NEW YORK (TheStreet) -- There are many places where you can buy pens, paper clips, sticky notes and all the other items needed to run your office. Staples (SPLS), the largest retailer of office products and services in the U.S., would have ranked on any short list of places to get these things.
However, despite the company's "Easy" slogan, there's nothing easy about Staples' ability to grow sales, and that hasn't been good for its stock. The Framingham, Mass.-based company has posted 17 consecutive quarters of revenue declines.
But Staples wants to get shoppers back into its stores, which is why its pending merger with rival Office Depot (ODP) is so important. However, that's not likely to work. Like Staples, Office Depot, is also struggling, with revenue declines for two straight quarters and 8% year over year on average.
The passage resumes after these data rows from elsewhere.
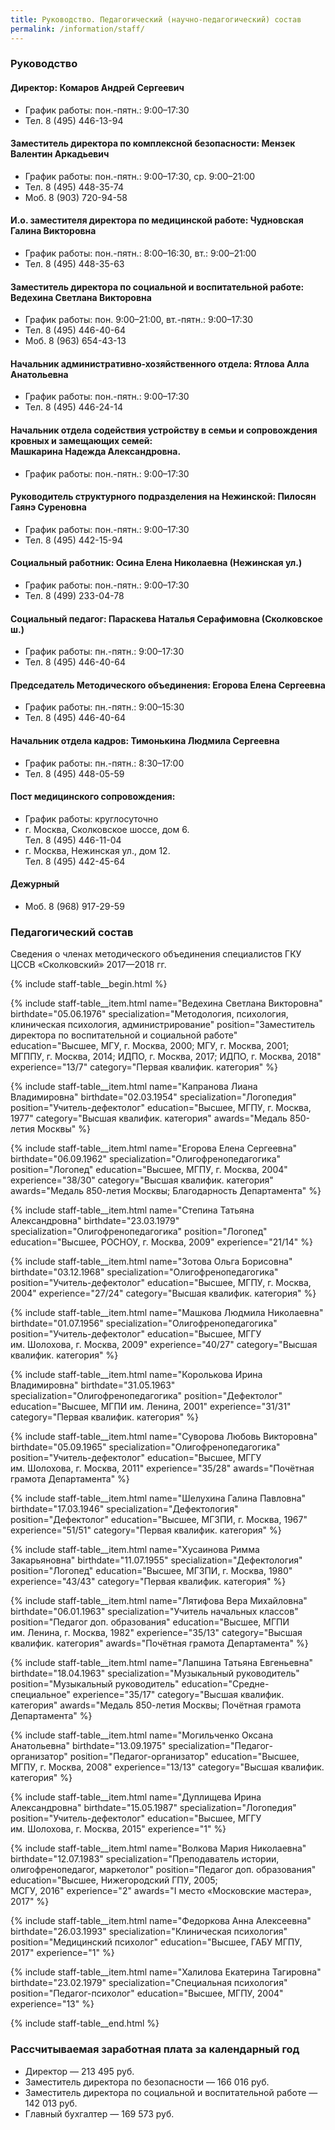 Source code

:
 ```yaml
---
title: Руководство. Педагогический (научно-педагогический) состав
permalink: /information/staff/
---
```



### Руководство

#### Директор: Комаров Андрей Сергеевич
* График работы: пон.-пятн.: 9:00–17:30
* Тел. 8 (495) 446-13-94

#### Заместитель директора по комплексной безопасности: Мензек Валентин Аркадьевич
* График работы: пон.-пятн.: 9:00–17:30, ср. 9:00–21:00
* Тел. 8 (495) 448-35-74
* Моб. 8 (903) 720-94-58

#### И.о. заместителя директора по медицинской работе: Чудновская Галина Викторовна
* График работы: пон.-пятн.: 8:00–16:30, вт.: 9:00–21:00
* Тел. 8 (495) 448-35-63

#### Заместитель директора по социальной и воспитательной работе: Ведехина Светлана Викторовна
* График работы: пон. 9:00–21:00, вт.-пятн.: 9:00–17:30
* Тел. 8 (495) 446-40-64
* Моб. 8 (963) 654-43-13

#### Начальник административно-хозяйственного отдела: Ятлова Алла Анатольевна
* График работы: пон.-пятн.: 9:00–17:30
* Тел. 8 (495) 446-24-14

#### Начальник отдела содействия устройству в семьи и сопровождения кровных и замещающих семей:<br> Машкарина Надежда Александровна.
* График работы: пон.-пятн.: 9:00–17:30

#### Руководитель структурного подразделения на Нежинской: Пилосян Гаянэ Суреновна
* График работы: пон.-пятн.: 9:00–17:30
* Тел. 8 (495) 442-15-94

#### Социальный работник: Осина Елена Николаевна (Нежинская ул.)  
* График работы: пон.-пятн.: 9:00–17:30
* Тел. 8 (499) 233-04-78

#### Социальный педагог: Параскева Наталья Серафимовна (Сколковское ш.)
* График работы: пн.-пятн.: 9:00–17:30
* Тел. 8 (495) 446-40-64

#### Председатель Методического объединения: Егорова Елена Сергеевна
* График работы: пн.-пятн.: 9:00–15:30
* Тел. 8 (495) 446-40-64

#### Начальник отдела кадров: Тимонькина Людмила Сергеевна
* График работы: пн.-пятн.: 8:30–17:00
* Тел. 8 (495) 448-05-59

#### Пост медицинского сопровождения:
* График работы: круглосуточно
* г. Москва, Сколковское шоссе, дом 6.  
  Тел. 8 (495) 446-11-04
* г. Москва, Нежинская ул., дом 12.  
  Тел. 8 (495) 442-45-64

#### Дежурный
* Моб. 8 (968) 917-29-59

### Педагогический состав

Сведения о членах методического объединения специалистов ГКУ ЦССВ «Сколковский» 2017—2018 гг.

{% include staff-table__begin.html %}

{% include staff-table__item.html
    name="Ведехина Светлана Викторовна"
    birthdate="05.06.1976"
    specialization="Методология, психология, клиническая&nbsp;психология, администрирование"
    position="Заместитель директора по&nbsp;воспитательной и&nbsp;социальной работе"
    education="<nobr>Высшее, МГУ, г. Москва, 2000;</nobr> <nobr>МГУ, г. Москва, 2001;</nobr> <nobr>МГППУ, г. Москва, 2014;</nobr> <nobr>ИДПО, г. Москва, 2017;</nobr> <nobr>ИДПО, г. Москва, 2018</nobr>"
    experience="13/7"
    category="Первая квалифик. категория"
%}

{% include staff-table__item.html
    name="Капранова Лиана Владимировна"
    birthdate="02.03.1954"
    specialization="Логопедия"
    position="Учитель-дефектолог"
    education="Высшее, МГПУ, г. Москва, 1977"
    category="Высшая квалифик. категория"
    awards="Медаль 850-летия Москвы"
%}

{% include staff-table__item.html
    name="Егорова Елена Сергеевна"
    birthdate="06.09.1962"
    specialization="Олигофренопедагогика"
    position="Логопед"
    education="Высшее, МГПУ, г. Москва, 2004"
    experience="38/30"
    category="Высшая квалифик. категория"
    awards="Медаль 850-летия Москвы; Благодарность Департамента"
%}

{% include staff-table__item.html
    name="Степина Татьяна Александровна"
    birthdate="23.03.1979"
    specialization="Олигофренопедагогика"
    position="Логопед"
    education="Высшее, РОСНОУ, г. Москва, 2009"
    experience="21/14"
%}

{% include staff-table__item.html
    name="Зотова Ольга Борисовна"
    birthdate="03.12.1968"
    specialization="Олигофренопедагогика"
    position="Учитель-дефектолог"
    education="Высшее, МГПУ, г. Москва, 2004"
    experience="27/24"
    category="Высшая квалифик. категория"
%}

{% include staff-table__item.html
    name="Машкова Людмила Николаевна"
    birthdate="01.07.1956"
    specialization="Олигофренопедагогика"
    position="Учитель-дефектолог"
    education="Высшее, МГГУ им. Шолохова, г. Москва, 2009"
    experience="40/27"
    category="Высшая квалифик. категория"
%}

{% include staff-table__item.html
    name="Королькова Ирина Владимировна"
    birthdate="31.05.1963"
    specialization="Олигофренопедагогика"
    position="Дефектолог"
    education="Высшее, МГПИ им. Ленина, 2001"
    experience="31/31"
    category="Первая квалифик. категория"
%}

{% include staff-table__item.html
    name="Суворова Любовь Викторовна"
    birthdate="05.09.1965"
    specialization="Олигофренопедагогика"
    position="Учитель-дефектолог"
    education="Высшее, МГГУ им. Шолохова, г. Москва, 2011"
    experience="35/28"
    awards="Почётная грамота Департамента"
%}

{% include staff-table__item.html
    name="Шелухина Галина Павловна"
    birthdate="17.03.1946"
    specialization="Дефектология"
    position="Дефектолог"
    education="Высшее, МГЗПИ, г. Москва, 1967"
    experience="51/51"
    category="Первая квалифик. категория"
%}

{% include staff-table__item.html
    name="Хусаинова Римма Закарьяновна"
    birthdate="11.07.1955"
    specialization="Дефектология"
    position="Логопед"
    education="Высшее, МГЗПИ, г. Москва, 1980"
    experience="43/43"
    category="Первая квалифик. категория"
%}

{% include staff-table__item.html
    name="Лятифова Вера Михайловна"
    birthdate="06.01.1963"
    specialization="Учитель начальных классов"
    position="Педагог доп. образования"
    education="Высшее, МГПИ им. Ленина, г. Москва, 1982"
    experience="35/13"
    category="Высшая квалифик. категория"
    awards="Почётная грамота Департамента"
%}

{% include staff-table__item.html
    name="Лапшина Татьяна Евгеньевна"
    birthdate="18.04.1963"
    specialization="Музыкальный руководитель"
    position="Музыкальный руководитель"
    education="Средне-специальное"
    experience="35/17"
    category="Высшая квалифик. категория"
    awards="Медаль 850-летия Москвы; Почётная грамота Департамента"
%}

{% include staff-table__item.html
    name="Могильченко Оксана Анатольевна"
    birthdate="13.09.1975"
    specialization="Педагог-организатор"
    position="Педагог-организатор"
    education="Высшее, МГПУ, г. Москва, 2008"
    experience="13/13"
    category="Высшая квалифик. категория"
%}

{% include staff-table__item.html
    name="Дуплищева Ирина Александровна"
    birthdate="15.05.1987"
    specialization="Логопедия"
    position="Учитель-дефектолог"
    education="Высшее, МГГУ им. Шолохова, г. Москва, 2015"
    experience="1"
%}

{% include staff-table__item.html
    name="Волкова Мария Николаевна"
    birthdate="12.07.1983"
    specialization="Преподаватель истории, олигофренопедагог, маркетолог"
    position="Педагог доп. образования"
    education="Высшее, Нижегородский ГПУ, 2005;<br>МСГУ, 2016"
    experience="2"
    awards="I место «Московские мастера», 2017"
%}

{% include staff-table__item.html
    name="Федоркова Анна Алексеевна"
    birthdate="26.03.1993"
    specialization="Клиническая психология"
    position="Медицинский психолог"
    education="Высшее, ГАБУ МГПУ, 2017"
    experience="1"
%}

{% include staff-table__item.html
    name="Халилова Екатерина Тагировна"
    birthdate="23.02.1979"
    specialization="Специальная психология"
    position="Педагог-психолог"
    education="Высшее, МГПУ, 2004"
    experience="13"
%}

{% include staff-table__end.html %}


### Рассчитываемая заработная плата за календарный год
* Директор — 213 495 руб.
* Заместитель директора по безопасности — 166 016 руб.
* Заместитель директора по социальной и воспитательной работе — 142 013 руб.
* Главный бухгалтер — 169 573 руб.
Sure, analysts have grown more optimistic about their future together. But that's mostly from the standpoint of cutting costs and how much money the combined company stands to save annually in merger synergies. But that still doesn't address how competitive the new company will be against Amazon's (AMZN) dominant e-commerce platform.
All told, there are still too many unknowns about the future of the combined company, especially with Wal-Mart (WMT) now entering the fray with unlimited shipping. Do you suppose Wal-Mart, the price leader, won't find a way to ship reams of paper and manilla envelopes at lower prices to undercut Staples? Sure it will.